As most of you have probably noticed, this blog is all over the map.
Sometimes I'll write about reading. Sometimes I'll write about movies, or the box office. Sometimes I'll try to make people laugh; sometimes I'm more serious.
Because so many other blogs deal so well with screenwriting, I haven't written all that much about that aspect, other than to occasionally filter writing ideas through my reading POV.
But now I'm inspired to just rant a little. I'm going to even use capital letters, and bold. (Wow, who knows, someday this blog might even have a photo or two. Nah).
Anyway, this is my thesis for the day:
IF YOU WANT TO BE A SCREENWRITER, PUT IN THE WORK.
You know what the biggest problem is with most young writers today?
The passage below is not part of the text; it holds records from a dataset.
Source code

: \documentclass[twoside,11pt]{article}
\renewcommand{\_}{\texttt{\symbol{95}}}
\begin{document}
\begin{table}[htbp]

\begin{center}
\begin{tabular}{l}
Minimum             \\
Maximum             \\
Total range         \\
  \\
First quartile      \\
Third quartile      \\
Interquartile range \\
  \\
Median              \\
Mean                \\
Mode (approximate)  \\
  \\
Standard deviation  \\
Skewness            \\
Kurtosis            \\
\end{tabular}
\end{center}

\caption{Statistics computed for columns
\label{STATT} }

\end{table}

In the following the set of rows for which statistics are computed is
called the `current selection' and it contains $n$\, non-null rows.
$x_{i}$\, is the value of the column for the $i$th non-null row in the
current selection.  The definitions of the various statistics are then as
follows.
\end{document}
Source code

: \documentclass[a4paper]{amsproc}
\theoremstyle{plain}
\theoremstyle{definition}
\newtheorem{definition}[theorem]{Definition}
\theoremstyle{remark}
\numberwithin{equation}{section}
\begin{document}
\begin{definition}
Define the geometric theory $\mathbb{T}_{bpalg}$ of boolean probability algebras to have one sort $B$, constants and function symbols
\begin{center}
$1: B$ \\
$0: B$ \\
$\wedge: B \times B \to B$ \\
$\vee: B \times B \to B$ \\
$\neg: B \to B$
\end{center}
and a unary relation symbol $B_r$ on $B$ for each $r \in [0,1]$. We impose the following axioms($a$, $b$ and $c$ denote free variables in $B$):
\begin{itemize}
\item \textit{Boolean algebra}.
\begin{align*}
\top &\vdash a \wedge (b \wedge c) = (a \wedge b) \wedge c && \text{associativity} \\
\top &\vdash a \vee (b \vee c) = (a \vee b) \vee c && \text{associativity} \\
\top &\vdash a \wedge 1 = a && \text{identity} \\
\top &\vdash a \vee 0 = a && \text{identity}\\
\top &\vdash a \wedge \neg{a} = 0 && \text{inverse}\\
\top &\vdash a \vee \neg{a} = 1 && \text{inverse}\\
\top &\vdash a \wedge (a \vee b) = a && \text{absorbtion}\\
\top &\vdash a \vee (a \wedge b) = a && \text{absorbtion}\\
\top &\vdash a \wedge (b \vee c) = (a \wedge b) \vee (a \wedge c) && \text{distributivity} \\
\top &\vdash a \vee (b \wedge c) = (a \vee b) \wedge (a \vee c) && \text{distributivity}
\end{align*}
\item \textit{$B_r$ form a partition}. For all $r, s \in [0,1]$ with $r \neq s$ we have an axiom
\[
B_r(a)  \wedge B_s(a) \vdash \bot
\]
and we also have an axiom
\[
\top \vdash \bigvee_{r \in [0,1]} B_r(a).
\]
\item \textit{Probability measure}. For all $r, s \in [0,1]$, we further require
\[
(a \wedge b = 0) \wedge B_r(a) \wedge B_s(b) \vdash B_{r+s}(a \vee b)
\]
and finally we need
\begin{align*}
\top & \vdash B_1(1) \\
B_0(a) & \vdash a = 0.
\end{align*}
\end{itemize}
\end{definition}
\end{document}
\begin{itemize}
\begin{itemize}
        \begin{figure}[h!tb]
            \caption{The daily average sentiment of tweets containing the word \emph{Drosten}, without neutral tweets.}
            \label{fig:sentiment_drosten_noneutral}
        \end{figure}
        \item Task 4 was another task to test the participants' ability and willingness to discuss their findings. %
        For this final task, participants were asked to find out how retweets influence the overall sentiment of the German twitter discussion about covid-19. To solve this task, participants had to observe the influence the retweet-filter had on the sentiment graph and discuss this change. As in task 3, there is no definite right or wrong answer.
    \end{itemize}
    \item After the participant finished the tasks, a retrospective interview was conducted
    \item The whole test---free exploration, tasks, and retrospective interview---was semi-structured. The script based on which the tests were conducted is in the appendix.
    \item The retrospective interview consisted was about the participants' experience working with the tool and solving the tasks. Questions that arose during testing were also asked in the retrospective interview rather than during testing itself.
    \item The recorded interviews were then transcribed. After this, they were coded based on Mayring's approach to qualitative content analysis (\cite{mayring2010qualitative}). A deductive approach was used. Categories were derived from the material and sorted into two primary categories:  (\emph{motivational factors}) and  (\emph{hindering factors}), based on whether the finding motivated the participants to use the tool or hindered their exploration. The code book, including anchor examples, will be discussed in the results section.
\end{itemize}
They sit down to their first script, and they don't say to themselves "I'm going to learn how to be a writer, by writing". They say "I'm going to write something, and sell it to Hollywood".
And then they knock out a script, and then they go over to the Internet message board they have been occasionally hanging out around, and they post "Hey, I just wrote my first script. How do I get an agent?"
Of course, they don't want to hear the answer, which is:
You don't. Throw the script into a drawer, and write another one. And then write another one.
There should be a rule, that you can't even try to sell one of your screenplays, until you have written at least 3. Or maybe 5. 7? 10's a good number. Because that's about the time most writers really start to figure out this whole screenwriting thing.
Of course, writers don't want to hear this, because it's daunting. It seems like work. And meanwhile, they think most movies in the theaters are so bad that anyone can write them.
But look at other careers. You want to be a doctor? You've got to put in a lot of time and effort --
LEARNING -- before you get to perform surgery on someone. You want to defend a killer? Again, you can't just walk in off the street and be a lawyer.
Unfortunately, there's no test for screenwriting. You don't need a license to practice. That's not necessarily a good thing.
Other careers even have rules. You can't even play football in the NFL, until you have been out of high school for at least two years. It's to protect the players, because they aren't ready, even if they think they are.
You think good screenwriting is really all that much easier than medicine or the law? You're wrong. You think you're ready to play with the big boys? No.
You need to treat it like a career. You need to read the books, you need to find writing exercises that sharpen your mind, your characters, your story, your dialogue. You need to see movies, and think about why and how they work.
You need to write scripts without worrying if they are commercial, because it isn't about that right now.
Hell, I think everyone should be required to adapt a book that they like a lot, that they don't have the rights to and probably never will get the rights to. Just as a writing exercise, to take you that much farther down the road. Adapt a J.D. Salenger short story. Do a screenplay based on that fantasy novel you've always loved.
Who cares if no one will ever buy it? That's the point. Write. The more you write, the better you get. And hell, if you adapt something that you like, you'll probably enjoy adapting it. Though if you don't enjoy simply writing, of creating something, then maybe you're in the wrong business anyway.
Of course, I'm terrible at taking my own advice. I haven't really consistently put in the work, outside of actually pounding out close to a dozen scripts. Though through the course of my reading career, I've actually been paid to do assignments that helped my writing.
I was paid to type the foreign film "Kolya" into screenplay form, from just watching the subtitled video. Want a good intensive exercise for screenplay form? Turn a movie back into a script.
I was paid to type the musical "Chicago" into screenplay form, from play form (apparently because execs' brains hurt if they have to read something that isn't a book or a screenplay). Want a good intensive exercise in screenplays? Simply retype the script of something someone else wrote.
Another company regularly hired me to do a scene breakdown of their scripts in development; basically the slugline of the scene and a brief description of what happens in the scene. Again, it's a way to find yourself looking at how scripts flow and come together.
There are a zillion different writing exercises that you can do to make your writing and your scripts better, from writing scenes between characters who never even meet during your script (just to explore different aspects of your characters), to trying to write sequences of your script without any dialogue at all, just to make yourself come up with ways of telling things without dialogue.
If all this sounds like work, it is. That's the point. Screenwriters aren't born, they are made. Talent helps, but unrefined talent isn't going to get you far enough.
Yes, there are stories of people selling their first screenplay, or having their first screenplay place well in a contest. It happens. But when they are inevitably asked "What else do you have", well, it's good to have an answer.
Write as much as you can. Don't make it about the selling, make it about the process. Aspiring TV writers have the right idea; they spec episodes of TV shows, not in hopes of actually selling them as episodes, but as writing samples, to show they can write. And in putting together all these samples, they learn how to write better.
Put in the effort. And if you don't want to, well, it just might not be the business for you.